[PATCH] D22630: Loop rotation

Wed Jul 27 12:53:59 PDT 2016

sebpop added inline comments.

================
Comment at: llvm/lib/Transforms/Scalar/LoopRotation.cpp:319
@@ +318,3 @@
+  // Collect all nodes of the loop from header to latch.
+  BasicBlock *NewH = collectSEMEBlocks(OrigH, OrigLatch, Blocks, Exits);
+  assert(NewH);
----------------
eli.friedman wrote:
> sebpop wrote:
> > eli.friedman wrote:
> > > sebpop wrote:
> > > > hiraditya wrote:
> > > > > eli.friedman wrote:
> > > > > > Is it possible this will clone more code?  The trunk version would only clone the header; it looks like this will clone the whole loop body excluding the latch block?
> > > > > Yes, this will clone all the exiting basic blocks excluding the latch block (starting from the header until all it finds a BB which is not exiting). This is required to expose the redundancies that could be removed as a result of cloning the loop body.
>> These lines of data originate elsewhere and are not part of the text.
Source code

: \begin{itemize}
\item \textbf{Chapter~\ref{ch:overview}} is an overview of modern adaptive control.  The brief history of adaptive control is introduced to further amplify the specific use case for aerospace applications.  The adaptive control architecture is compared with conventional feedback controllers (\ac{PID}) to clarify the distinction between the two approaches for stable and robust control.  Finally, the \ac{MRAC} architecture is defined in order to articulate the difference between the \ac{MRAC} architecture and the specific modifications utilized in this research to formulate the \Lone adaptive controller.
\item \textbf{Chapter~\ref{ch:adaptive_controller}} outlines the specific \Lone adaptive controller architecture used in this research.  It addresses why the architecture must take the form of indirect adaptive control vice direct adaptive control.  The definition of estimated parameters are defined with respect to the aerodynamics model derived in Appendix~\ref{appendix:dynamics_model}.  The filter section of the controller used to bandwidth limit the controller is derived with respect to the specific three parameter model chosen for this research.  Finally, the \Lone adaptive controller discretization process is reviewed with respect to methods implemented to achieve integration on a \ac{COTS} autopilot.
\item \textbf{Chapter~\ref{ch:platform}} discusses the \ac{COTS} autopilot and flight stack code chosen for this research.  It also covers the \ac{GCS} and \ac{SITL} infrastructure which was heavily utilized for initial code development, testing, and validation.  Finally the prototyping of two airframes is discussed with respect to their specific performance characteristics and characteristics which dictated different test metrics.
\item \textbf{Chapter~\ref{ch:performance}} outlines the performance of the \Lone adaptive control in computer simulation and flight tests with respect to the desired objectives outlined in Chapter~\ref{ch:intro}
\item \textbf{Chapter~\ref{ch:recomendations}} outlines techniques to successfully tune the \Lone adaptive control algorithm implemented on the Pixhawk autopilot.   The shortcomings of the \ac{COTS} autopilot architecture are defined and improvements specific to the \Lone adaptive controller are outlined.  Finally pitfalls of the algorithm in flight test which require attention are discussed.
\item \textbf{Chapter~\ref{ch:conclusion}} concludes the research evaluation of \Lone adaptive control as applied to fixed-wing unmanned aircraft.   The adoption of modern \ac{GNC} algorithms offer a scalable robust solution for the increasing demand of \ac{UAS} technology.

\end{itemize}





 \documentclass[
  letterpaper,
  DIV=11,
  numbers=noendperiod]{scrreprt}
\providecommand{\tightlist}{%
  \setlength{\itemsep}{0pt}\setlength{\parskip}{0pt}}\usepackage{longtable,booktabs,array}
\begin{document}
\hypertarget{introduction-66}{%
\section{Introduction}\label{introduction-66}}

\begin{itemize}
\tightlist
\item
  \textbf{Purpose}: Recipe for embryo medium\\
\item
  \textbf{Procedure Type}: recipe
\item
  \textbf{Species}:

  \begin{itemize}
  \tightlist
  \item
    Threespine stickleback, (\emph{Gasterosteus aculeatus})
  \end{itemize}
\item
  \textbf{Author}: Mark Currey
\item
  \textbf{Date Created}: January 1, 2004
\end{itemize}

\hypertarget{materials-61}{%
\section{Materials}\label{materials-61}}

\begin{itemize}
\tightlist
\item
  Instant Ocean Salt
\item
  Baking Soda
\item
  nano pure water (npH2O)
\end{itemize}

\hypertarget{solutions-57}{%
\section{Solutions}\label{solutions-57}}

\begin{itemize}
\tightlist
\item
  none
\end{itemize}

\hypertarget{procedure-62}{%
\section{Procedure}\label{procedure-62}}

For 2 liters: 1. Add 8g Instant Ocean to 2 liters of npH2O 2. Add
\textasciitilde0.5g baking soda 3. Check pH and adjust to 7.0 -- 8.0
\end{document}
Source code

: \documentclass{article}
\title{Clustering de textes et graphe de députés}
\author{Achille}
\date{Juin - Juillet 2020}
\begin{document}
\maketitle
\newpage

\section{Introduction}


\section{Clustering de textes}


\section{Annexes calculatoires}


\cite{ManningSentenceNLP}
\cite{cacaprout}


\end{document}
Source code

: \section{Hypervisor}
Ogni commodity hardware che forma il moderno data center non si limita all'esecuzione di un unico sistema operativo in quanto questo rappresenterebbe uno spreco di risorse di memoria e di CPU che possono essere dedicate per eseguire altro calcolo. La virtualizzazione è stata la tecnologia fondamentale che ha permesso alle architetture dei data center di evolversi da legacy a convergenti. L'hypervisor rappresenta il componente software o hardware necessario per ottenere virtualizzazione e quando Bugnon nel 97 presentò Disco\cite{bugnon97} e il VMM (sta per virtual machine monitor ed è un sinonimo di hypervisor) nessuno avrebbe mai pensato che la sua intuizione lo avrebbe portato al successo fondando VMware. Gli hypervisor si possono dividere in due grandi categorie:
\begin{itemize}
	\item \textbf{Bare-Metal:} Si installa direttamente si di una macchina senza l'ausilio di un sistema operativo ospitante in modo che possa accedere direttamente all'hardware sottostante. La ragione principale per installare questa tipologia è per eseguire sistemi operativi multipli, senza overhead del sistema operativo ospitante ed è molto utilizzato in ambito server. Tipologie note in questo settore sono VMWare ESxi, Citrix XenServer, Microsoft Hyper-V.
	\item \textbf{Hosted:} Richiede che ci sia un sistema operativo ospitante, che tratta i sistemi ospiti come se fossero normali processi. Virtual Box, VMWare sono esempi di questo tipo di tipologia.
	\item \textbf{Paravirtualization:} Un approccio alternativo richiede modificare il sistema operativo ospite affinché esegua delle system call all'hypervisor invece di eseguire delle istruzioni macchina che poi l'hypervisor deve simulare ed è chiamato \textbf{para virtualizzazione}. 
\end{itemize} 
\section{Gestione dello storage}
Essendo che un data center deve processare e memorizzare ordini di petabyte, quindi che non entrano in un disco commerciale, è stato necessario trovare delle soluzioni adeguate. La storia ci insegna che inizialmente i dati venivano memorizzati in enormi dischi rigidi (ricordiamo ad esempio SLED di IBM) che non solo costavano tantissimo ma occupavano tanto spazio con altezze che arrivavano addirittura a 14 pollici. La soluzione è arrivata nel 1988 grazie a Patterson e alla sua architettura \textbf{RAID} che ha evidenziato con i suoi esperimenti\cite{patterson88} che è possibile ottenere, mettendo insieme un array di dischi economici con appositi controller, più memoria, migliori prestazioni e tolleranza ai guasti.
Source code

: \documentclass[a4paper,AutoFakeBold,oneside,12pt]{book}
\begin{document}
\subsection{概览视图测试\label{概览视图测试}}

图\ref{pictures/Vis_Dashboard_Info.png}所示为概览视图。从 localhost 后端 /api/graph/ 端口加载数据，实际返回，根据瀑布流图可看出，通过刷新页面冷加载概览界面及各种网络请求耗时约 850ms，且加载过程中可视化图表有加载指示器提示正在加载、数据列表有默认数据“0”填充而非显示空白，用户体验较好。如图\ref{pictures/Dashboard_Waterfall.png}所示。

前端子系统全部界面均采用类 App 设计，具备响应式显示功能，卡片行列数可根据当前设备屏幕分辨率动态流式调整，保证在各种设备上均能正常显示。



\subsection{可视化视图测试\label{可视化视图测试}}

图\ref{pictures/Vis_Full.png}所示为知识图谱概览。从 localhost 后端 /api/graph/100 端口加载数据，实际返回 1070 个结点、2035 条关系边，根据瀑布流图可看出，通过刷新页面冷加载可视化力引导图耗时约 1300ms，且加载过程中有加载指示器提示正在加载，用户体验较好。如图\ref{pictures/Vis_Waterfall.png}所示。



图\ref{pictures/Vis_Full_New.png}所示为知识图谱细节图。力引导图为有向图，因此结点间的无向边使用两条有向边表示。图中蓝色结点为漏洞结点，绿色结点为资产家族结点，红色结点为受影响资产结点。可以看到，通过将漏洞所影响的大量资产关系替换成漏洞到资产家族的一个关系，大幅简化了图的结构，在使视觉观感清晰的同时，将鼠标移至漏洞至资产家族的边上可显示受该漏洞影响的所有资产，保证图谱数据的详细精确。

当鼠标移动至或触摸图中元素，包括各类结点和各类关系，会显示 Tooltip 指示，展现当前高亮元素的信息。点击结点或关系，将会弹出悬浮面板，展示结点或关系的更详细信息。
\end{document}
Currently there is a flag to control how much we want to clone (RotationMaxSize), I can add more specific flags to control how many exiting blocks we want to copy.
> > > > > In general, it would be a good idea to clone all the exiting basic blocks to expose all the redundancies.
> > > > > 
> > > > > until all it finds a BB which is not exiting
> > > > To rotate the loop from Michael (loop with if-then-else followed by loop exit) we could avoid stopping at the first BB which is not exiting the loop, and to continue until all loop exit edges have been duplicated.
> > > > 
> > > This is why I'd really like to see this patch split... it would be much easier to have this discussion with a patch which is specifically "Clone more blocks in loop rotation", so we could discuss what exactly makes sense independently of the changes to the cloning algorithm.
> > You mean let's commit this patch as is and then extend it to catch more loops?
> > Or do you mean we should restrict the new codegen algorithm to only catch the loops that are currently rotated?
> > Can you please be a bit more specific about which parts of this patch you would like to see split?
> I mean a patch with just the new algorithm, which behaves essentially the same way as the trunk loop rotation pass, with followups to change the rotation heuristics.  That makes it simpler to review because the expected behavior of each patch is more obvious, and it'll be easier to bisect any regressions.  As it is, I'm digging through a gigantic patch without any clue what changes are intentional.
To make the new code behave like the old one, we can add some code that restricts its functionality: only duplicate code until the first loop exit.
I do not find it productive to walk this road.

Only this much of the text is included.